Hand back the entries exactly as written, minus every picture.

---- Data listing

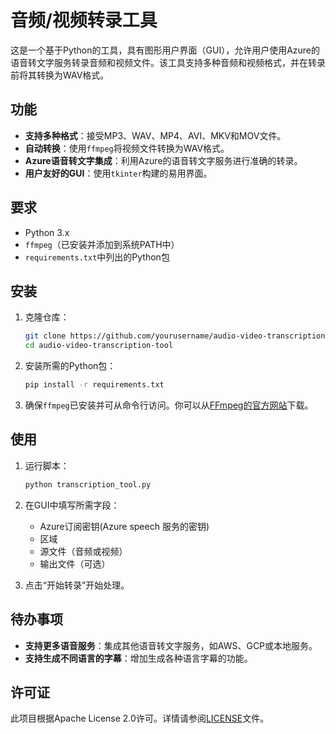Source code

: # 音频/视频转录工具

这是一个基于Python的工具，具有图形用户界面（GUI），允许用户使用Azure的语音转文字服务转录音频和视频文件。该工具支持多种音频和视频格式，并在转录前将其转换为WAV格式。

## 功能

- **支持多种格式**：接受MP3、WAV、MP4、AVI、MKV和MOV文件。
- **自动转换**：使用`ffmpeg`将视频文件转换为WAV格式。
- **Azure语音转文字集成**：利用Azure的语音转文字服务进行准确的转录。
- **用户友好的GUI**：使用`tkinter`构建的易用界面。

## 要求

- Python 3.x
- `ffmpeg`（已安装并添加到系统PATH中）
- `requirements.txt`中列出的Python包

## 安装

1. 克隆仓库：
    ```bash
    git clone https://github.com/yourusername/audio-video-transcription-tool.git
    cd audio-video-transcription-tool
    ```

2. 安装所需的Python包：
    ```bash
    pip install -r requirements.txt
    ```

3. 确保`ffmpeg`已安装并可从命令行访问。你可以从[FFmpeg的官方网站](https://ffmpeg.org/download.html)下载。

## 使用

1. 运行脚本：
    ```bash
    python transcription_tool.py
    ```

2. 在GUI中填写所需字段：
    - Azure订阅密钥(Azure speech 服务的密钥)
    - 区域
    - 源文件（音频或视频）
    - 输出文件（可选）

3. 点击“开始转录”开始处理。

## 待办事项

- **支持更多语音服务**：集成其他语音转文字服务，如AWS、GCP或本地服务。
- **支持生成不同语言的字幕**：增加生成各种语言字幕的功能。

## 许可证

此项目根据Apache License 2.0许可。详情请参阅[LICENSE](LICENSE)文件。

--------

Output of the task -
Source code

: # 音频/视频转录工具

这是一个基于Python的工具，具有图形用户界面（GUI），允许用户使用Azure的语音转文字服务转录音频和视频文件。该工具支持多种音频和视频格式，并在转录前将其转换为WAV格式。

## 功能

- **支持多种格式**：接受MP3、WAV、MP4、AVI、MKV和MOV文件。
- **自动转换**：使用`ffmpeg`将视频文件转换为WAV格式。
- **Azure语音转文字集成**：利用Azure的语音转文字服务进行准确的转录。
- **用户友好的GUI**：使用`tkinter`构建的易用界面。

## 要求

- Python 3.x
- `ffmpeg`（已安装并添加到系统PATH中）
- `requirements.txt`中列出的Python包

## 安装

1. 克隆仓库：
    ```bash
    git clone https://github.com/yourusername/audio-video-transcription-tool.git
    cd audio-video-transcription-tool
    ```

2. 安装所需的Python包：
    ```bash
    pip install -r requirements.txt
    ```

3. 确保`ffmpeg`已安装并可从命令行访问。你可以从[FFmpeg的官方网站](https://ffmpeg.org/download.html)下载。

## 使用

1. 运行脚本：
    ```bash
    python transcription_tool.py
    ```

2. 在GUI中填写所需字段：
    - Azure订阅密钥(Azure speech 服务的密钥)
    - 区域
    - 源文件（音频或视频）
    - 输出文件（可选）

3. 点击“开始转录”开始处理。

## 待办事项

- **支持更多语音服务**：集成其他语音转文字服务，如AWS、GCP或本地服务。
- **支持生成不同语言的字幕**：增加生成各种语言字幕的功能。

## 许可证

此项目根据Apache License 2.0许可。详情请参阅[LICENSE](LICENSE)文件。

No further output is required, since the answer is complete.